Title="Audio Recorder Sample" Height="159" Width="525">
<Grid>
<StackPanel>
<StackPanel Orientation="Horizontal">
<Label Content="Seconds to Record: " />
<Label Content="{Binding ElementName=RecordForTimeSpan, Path=Value}" />
</StackPanel>
<Slider Name="RecordForTimeSpan" Minimum="1" Maximum="25" IsSnapToTickEnabled="True" />
<StackPanel Orientation="Horizontal" HorizontalAlignment="Center">
<Button Content="Record" Height="50" Width="100" Name="RecordButton" />
<Button Content="Play" Height="50" Width="100" Name="PlayButton" />
</StackPanel>
<MediaElement Name="audioPlayer" />
</StackPanel>
</Grid>
</Window>
For each button, we'll want to create a click event. Go to the properties window (F4), select the RecordButton, select the Events tab, and double click on the Click event to create the RecordButton_Click event. Do the same for the Play Button so we have the PlayButton_Click event wired up as well
The first task is to add in the Kinect Audio library:
C#
using Microsoft.Research.Kinect.Audio;
Visual Basic
Imports Microsoft.Research.Kinect.Audio
There are two ways we can record audio. You can record audio synchronously, meaning that the UI thread will in effect be “frozen” while we record audio using it. Alternatively, you can record audio on a separate thread so that the UI thread remains responsive to events while the recording happens in parallel. Our sample includes both methods so you can choose which one is required for your application.
We’ll build variables to hold the amount of time we’ll record, the file name of the recording, and to enable asynchronous recording, we’ll use the FinishedRecording event to notify the UI thread that we're done recording:
C#
double _amountOfTimeToRecord; string _lastRecordedFileName; private event RoutedEventHandler FinishedRecording;
Visual Basic
Private _amountOfTimeToRecord As Double Private _lastRecordedFileName As String Private Event FinishedRecording As RoutedEventHandler
Next we’ll create the RecordAudio method that will do the actual audio recording.
C#
private void RecordAudio()
{
}
Visual Basic
Private Sub RecordAudio() End Sub
To create threads, we'll add in the System.Threading namespace:
C#
using System.Threading;
Visual Basic
Imports System.Threading
Now we'll create the thread and do some simple end-user management in the RecordButton_Click event.
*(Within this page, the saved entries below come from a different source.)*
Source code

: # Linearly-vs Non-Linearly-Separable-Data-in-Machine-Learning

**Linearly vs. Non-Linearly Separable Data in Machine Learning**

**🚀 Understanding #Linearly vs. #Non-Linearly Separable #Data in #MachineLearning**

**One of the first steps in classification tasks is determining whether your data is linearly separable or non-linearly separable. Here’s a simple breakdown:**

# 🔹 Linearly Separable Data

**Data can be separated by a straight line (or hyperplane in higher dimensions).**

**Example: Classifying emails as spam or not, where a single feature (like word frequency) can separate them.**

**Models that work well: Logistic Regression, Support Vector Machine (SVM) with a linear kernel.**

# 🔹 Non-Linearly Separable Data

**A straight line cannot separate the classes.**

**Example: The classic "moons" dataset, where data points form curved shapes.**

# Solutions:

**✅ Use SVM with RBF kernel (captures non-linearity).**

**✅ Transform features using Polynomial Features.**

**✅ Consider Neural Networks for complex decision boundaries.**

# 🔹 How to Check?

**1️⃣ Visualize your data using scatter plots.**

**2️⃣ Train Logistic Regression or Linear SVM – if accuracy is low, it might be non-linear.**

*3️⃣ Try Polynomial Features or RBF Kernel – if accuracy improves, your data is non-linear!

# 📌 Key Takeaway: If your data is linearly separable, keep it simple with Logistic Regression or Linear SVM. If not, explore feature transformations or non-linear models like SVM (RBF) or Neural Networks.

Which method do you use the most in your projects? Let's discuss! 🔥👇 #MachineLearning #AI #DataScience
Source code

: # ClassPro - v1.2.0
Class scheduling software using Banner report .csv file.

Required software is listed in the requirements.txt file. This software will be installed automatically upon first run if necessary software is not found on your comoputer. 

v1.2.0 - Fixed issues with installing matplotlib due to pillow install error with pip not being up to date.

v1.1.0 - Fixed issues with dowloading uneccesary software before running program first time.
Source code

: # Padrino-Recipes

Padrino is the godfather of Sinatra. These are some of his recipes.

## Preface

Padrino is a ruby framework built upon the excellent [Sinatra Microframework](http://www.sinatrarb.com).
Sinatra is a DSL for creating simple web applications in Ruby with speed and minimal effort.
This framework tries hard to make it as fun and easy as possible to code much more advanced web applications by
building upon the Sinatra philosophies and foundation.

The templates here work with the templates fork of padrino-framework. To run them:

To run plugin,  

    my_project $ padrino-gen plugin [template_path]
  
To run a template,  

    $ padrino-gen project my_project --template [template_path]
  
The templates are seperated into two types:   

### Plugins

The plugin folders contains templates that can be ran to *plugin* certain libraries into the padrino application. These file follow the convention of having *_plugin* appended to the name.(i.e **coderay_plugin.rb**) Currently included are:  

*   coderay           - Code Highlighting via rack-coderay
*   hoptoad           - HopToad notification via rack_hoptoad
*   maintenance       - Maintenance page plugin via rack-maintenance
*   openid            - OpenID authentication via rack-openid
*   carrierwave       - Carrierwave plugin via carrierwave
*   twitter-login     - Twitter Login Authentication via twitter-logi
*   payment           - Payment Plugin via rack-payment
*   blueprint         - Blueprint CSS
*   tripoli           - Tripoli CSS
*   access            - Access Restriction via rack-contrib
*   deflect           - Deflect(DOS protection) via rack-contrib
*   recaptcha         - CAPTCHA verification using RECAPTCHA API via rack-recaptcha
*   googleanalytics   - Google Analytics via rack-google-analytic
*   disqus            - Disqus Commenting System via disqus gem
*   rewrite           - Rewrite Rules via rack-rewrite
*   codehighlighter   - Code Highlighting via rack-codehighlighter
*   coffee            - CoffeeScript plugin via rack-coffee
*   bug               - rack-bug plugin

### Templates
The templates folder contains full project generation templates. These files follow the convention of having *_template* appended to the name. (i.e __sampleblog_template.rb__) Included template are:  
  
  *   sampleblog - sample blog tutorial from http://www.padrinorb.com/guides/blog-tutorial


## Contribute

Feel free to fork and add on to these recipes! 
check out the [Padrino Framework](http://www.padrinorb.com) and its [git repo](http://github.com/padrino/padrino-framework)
First we'll disable the two buttons, record the audio, and create a unique file name.
Then we have the option of calling the RecordAudio method either synchronously or asynchronously as shown below:
‘C#
private void RecordButton_Click(object sender, RoutedEventArgs e)
{
RecordButton.IsEnabled = false;
PlayButton.IsEnabled = false;
_amountOfTimeToRecord = RecordForTimeSpan.Value;
_lastRecordedFileName = DateTime.Now.ToString("yyyyMMddHHmmss") + "_wav.wav";
var t = new Thread(new ThreadStart(RecordAudio));
t.SetApartmentState(ApartmentState.MTA);
t.Start();
}
Visual Basic
Private Sub RecordButton_Click(ByVal sender As Object, ByVal e As RoutedEventArgs)
RecordButton.IsEnabled = False
PlayButton.IsEnabled = False
_amountOfTimeToRecord = RecordForTimeSpan.Value
_lastRecordedFileName = Date.Now.ToString("yyyyMMddHHmmss") & "_wav.wav"
Dim t = New Thread(New ThreadStart(AddressOf RecordAudio))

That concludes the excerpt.